After negotiations between Republican House Speaker John Boehner and President Obama failed, the Senate eventually took up to the torch. The Senate agreed to GOP Minority Leader Mitch McConnell’s plan on New Year’s Eve, and the House agreed to the plan less than 24 hours later. Both Democrats and Republicans have gripes with the bill: Republicans wanted big spending cuts while Democrats wanted more wealthy Americans to face higher taxes.
What’s the impact?
- Workers will see less in their paychecks because of something that wasn’t in the deal. Lawmakers did not extend the payroll tax holiday, which temporarily cut the amount deducted from wages for Social Security from 6.2% to 4.2%. That deduction is now back at 6.2%, so someone earning $40,000 a year would earn $800 less in 2013. You can see exactly how much this would affect you by using this Wall Street Journal calculator.

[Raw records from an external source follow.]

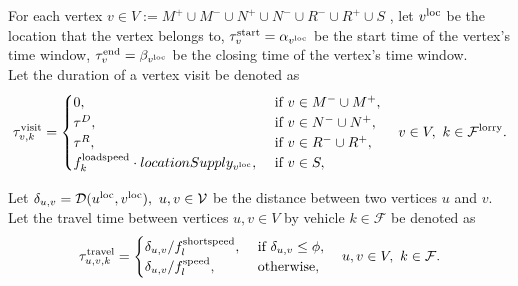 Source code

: For each vertex
$v \in V := M^{+} \cup M^{-} \cup N^{+} \cup N^{-} \cup  R^- \cup R^+ \cup S $ ,
let $v^{\rm loc}$
be the location that the vertex belongs to,
$\tau^{\rm start}_v = \alpha_{v^{\rm loc}}$
be the start time of the vertex's time window,
$\tau^{\rm end}_v = \beta_{v^{\rm loc}}$
be the closing time of the vertex's time window.
\\
%
%


Let the duration of a vertex visit be denoted as
\begin{align}
  \tau^{\rm visit}_{v,k} =
  \begin{cases}
    0      , & \text{ if }   v \in M^- \cup M^+,  \\
    \tau^D , & \text{ if }   v \in N^- \cup N^+,  \\
    \tau^R , & \text{ if }   v \in R^- \cup R^+, \\
    f_k^{\rm loadspeed} \cdot locationSupply_{v^{\rm loc}},
     & \text{ if }   v \in S ,
  \end{cases}
  \quad v \in V,
  \ k \in \mathcal F^{\rm lorry}.
\end{align}

Let
$\delta_{u,v} = \mathcal D(u^{\rm loc},v^{\rm loc}) , \ u,v \in \mathcal V$
be the distance between two vertices $u$ and $v$. \\


Let the travel time between vertices $u,v \in V$ by vehicle $k \in \mathcal F$  be denoted as
\begin{align}
  \tau^{\rm travel}_{u,v,k} =
  \begin{cases}
    \delta_{u,v} / f_l^{\rm shortspeed} ,
    & \text{ if }   \delta_{u,v} \leq \phi,  \\
    \delta_{u,v} / f_l^{\rm speed} ,
    & \text{  otherwise},
  \end{cases}
  \quad u,v \in V,
  \ k \in \mathcal F.
\end{align}




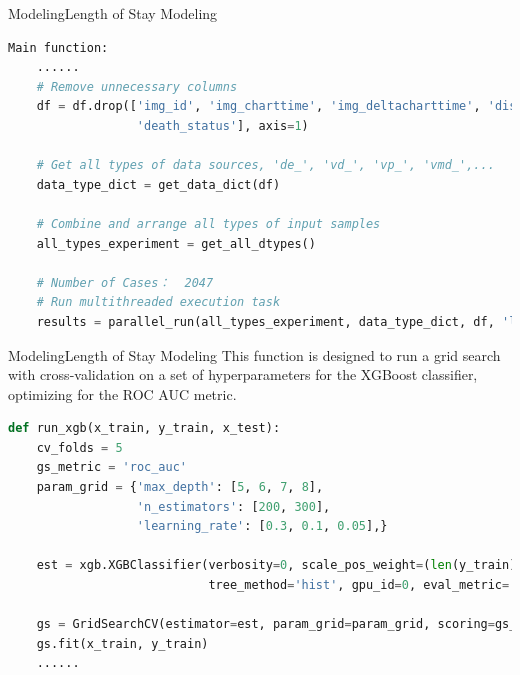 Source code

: \documentclass{sintefbeamer}
\theoremstyle{definition}
\begin{document}
\begin{frame}[fragile]{Modeling}{Length of Stay Modeling}
\small
\begin{lstlisting}[language=Python]
Main function:
    ......
    # Remove unnecessary columns
    df = df.drop(['img_id', 'img_charttime', 'img_deltacharttime', 'discharge_location', 'img_length_of_stay',
                  'death_status'], axis=1)
    
    # Get all types of data sources, 'de_', 'vd_', 'vp_', 'vmd_',...
    data_type_dict = get_data_dict(df)
    
    # Combine and arrange all types of input samples
    all_types_experiment = get_all_dtypes()

    # Number of Cases：  2047
    # Run multithreaded execution task
    results = parallel_run(all_types_experiment, data_type_dict, df, 'lengthOfStay', start_index=22)
\end{lstlisting}
\end{frame}

\begin{frame}[fragile]{Modeling}{Length of Stay Modeling}
\small
This function is designed to run a grid search with cross-validation on a set of hyperparameters for the XGBoost classifier, optimizing for the ROC AUC metric.
\begin{lstlisting}[language=Python]
def run_xgb(x_train, y_train, x_test):
    cv_folds = 5
    gs_metric = 'roc_auc'
    param_grid = {'max_depth': [5, 6, 7, 8],
                  'n_estimators': [200, 300],
                  'learning_rate': [0.3, 0.1, 0.05],}

    est = xgb.XGBClassifier(verbosity=0, scale_pos_weight=(len(y_train) - sum(y_train)) / sum(y_train), seed=42,
                            tree_method='hist', gpu_id=0, eval_metric='logloss')

    gs = GridSearchCV(estimator=est, param_grid=param_grid, scoring=gs_metric, cv=cv_folds)
    gs.fit(x_train, y_train)
    ......
    
\end{lstlisting}
\end{frame}
\end{document}
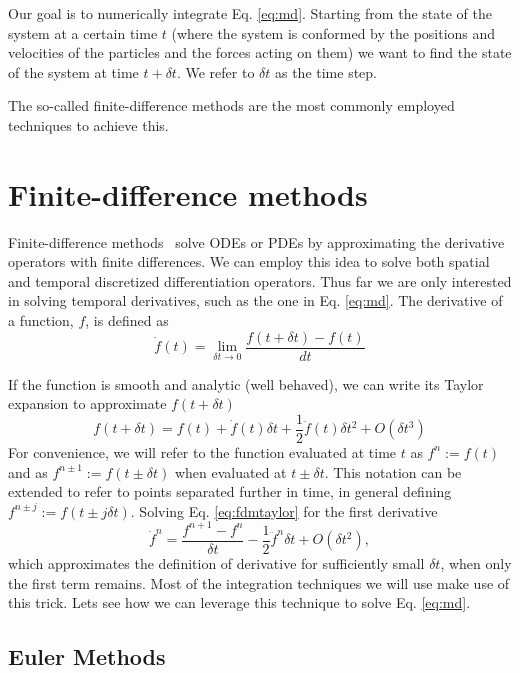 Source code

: \documentclass[twoside,openright,titlepage,numbers=noenddot,%
headinclude,footinclude,cleardoublepage=empty,abstract=on,
BCOR=5mm,fontsize=11pt, dvipsnames, paper=b5
]{scrreprt}
\newcommand{\dt}{\delta t}
\newcommand{\half}{\frac{1}{2}}
\begin{document}
Our goal is to numerically integrate Eq. \eqref{eq:md}. Starting from the state of the system at a certain time $t$ (where the system is conformed by the positions and velocities of the particles and the forces acting on them) we want to find the state of the system at time $t + \dt$. We refer to $\dt$ as the time step.

The so-called finite-difference methods are the most commonly employed techniques to achieve this.
\section{Finite-difference methods}
Finite-difference methods~\cite{Grossmann2007} solve \glspl{ODE} or \glspl{PDE} by approximating the derivative operators with finite differences.
We can employ this idea to solve both spatial and temporal discretized differentiation operators. Thus far we are only interested in solving temporal derivatives, such as the one in Eq. \eqref{eq:md}.
The derivative of a function, $f$, is defined as
\begin{equation}
  \dot{f}(t) = \lim_{\dt\rightarrow 0} \frac{f(t+\dt) - f(t)}{dt}
\end{equation}

If the function is smooth and analytic (well behaved), we can write its Taylor expansion to approximate $f(t+\dt)$
\begin{equation}
  \label{eq:fdmtaylor}
  f(t+\dt) = f(t)+\dot{f}(t)\dt + \half\ddot{f}(t)\dt^2 + O(\dt^3)
\end{equation}
For convenience, we will refer to the function evaluated at time $t$ as $f^n := f(t)$ and as $f^{n\pm 1} := f(t\pm \dt)$ when evaluated at $t\pm \dt$. This notation can be extended to refer to points separated further in time, in general defining $f^{n\pm j} := f(t\pm j\dt)$.
Solving Eq. \eqref{eq:fdmtaylor} for the first derivative
\begin{equation}
 \dot{f}^n  =  \frac{f^{n+1} - f^n}{\dt} - \half\ddot{f}^n\dt + O(\dt^2),
\end{equation}
which approximates the definition of derivative for sufficiently small $\dt$, when only the first term remains.
Most of the integration techniques we will use make use of this trick.
Lets see how we can leverage this technique to solve Eq. \eqref{eq:md}.
\subsection{Euler Methods}\label{sec:euler}
\end{document}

- What was in the deal was that tax rates will go up on anyone making more than $400,000 and families making more than $450,000. Taxes will remain the same for everyone else, but remember that you will see less take-home pay due to the aforementioned payroll tax holiday ending.
- Also in the deal: Several tax breaks, including the popular Child Tax Credit, were extended for another five years.
- The Alternative Minimum Tax, which was originally created to make sure the very wealthy didn’t avoid paying taxes, will be patched to avoid raising taxes on the middle class.
- The sequester – that massive package of automatic cuts – will be delayed for two months, meaning we’ll be having this same fight all over again.
A more in-depth look at the impact can be found on the Washington Post’s website.
What comes next?
- First up will be something this deal didn’t address: the debt ceiling, which will need to again be raised. While Republicans are looking at that as another opportunity to cut spending in so-called entitlement programs, President Obama was talking tough:
“While I will negotiate over many things,” he said, “I will not have another debate with this Congress over whether or not they should pay the bills they’ve already racked up through the laws they have passed. Let me repeat: we can’t not pay bills that we’ve already incurred.”
- As mentioned above, lawmakers will also need to address the $1.2 trillion in cuts that are part of the sequester, because it’s only been postponed for two months.